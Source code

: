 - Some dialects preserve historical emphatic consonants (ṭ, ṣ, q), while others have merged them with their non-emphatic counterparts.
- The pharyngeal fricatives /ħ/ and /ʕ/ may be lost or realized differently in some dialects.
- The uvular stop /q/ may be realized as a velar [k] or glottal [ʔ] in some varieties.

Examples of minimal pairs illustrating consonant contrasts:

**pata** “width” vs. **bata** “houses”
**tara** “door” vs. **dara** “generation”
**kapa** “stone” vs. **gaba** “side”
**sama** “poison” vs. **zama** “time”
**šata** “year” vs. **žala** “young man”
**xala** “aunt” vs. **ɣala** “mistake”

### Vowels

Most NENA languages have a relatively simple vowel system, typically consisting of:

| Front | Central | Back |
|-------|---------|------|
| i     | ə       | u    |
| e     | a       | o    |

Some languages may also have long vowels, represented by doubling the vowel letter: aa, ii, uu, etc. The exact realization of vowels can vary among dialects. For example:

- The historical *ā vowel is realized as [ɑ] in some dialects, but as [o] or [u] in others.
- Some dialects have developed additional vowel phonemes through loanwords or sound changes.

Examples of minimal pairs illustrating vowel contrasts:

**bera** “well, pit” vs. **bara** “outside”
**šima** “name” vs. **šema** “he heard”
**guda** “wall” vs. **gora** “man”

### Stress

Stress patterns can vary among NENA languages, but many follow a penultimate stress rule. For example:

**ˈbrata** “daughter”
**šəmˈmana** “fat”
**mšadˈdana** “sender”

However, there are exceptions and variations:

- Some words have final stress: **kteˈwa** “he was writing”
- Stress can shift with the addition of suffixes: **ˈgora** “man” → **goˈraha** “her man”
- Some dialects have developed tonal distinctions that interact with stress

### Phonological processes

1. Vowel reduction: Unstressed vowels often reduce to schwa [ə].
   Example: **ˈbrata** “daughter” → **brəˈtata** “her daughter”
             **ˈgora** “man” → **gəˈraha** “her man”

-----

**TRY IT**. The answer must be an exact copy of the lines from the one containing "1. Vowel reduction: Unstressed" through the last line of the records, both included.

**SOLUTION**.
1. Vowel reduction: Unstressed vowels often reduce to schwa [ə].
   Example: **ˈbrata** “daughter” → **brəˈtata** “her daughter”
             **ˈgora** “man” → **gəˈraha** “her man”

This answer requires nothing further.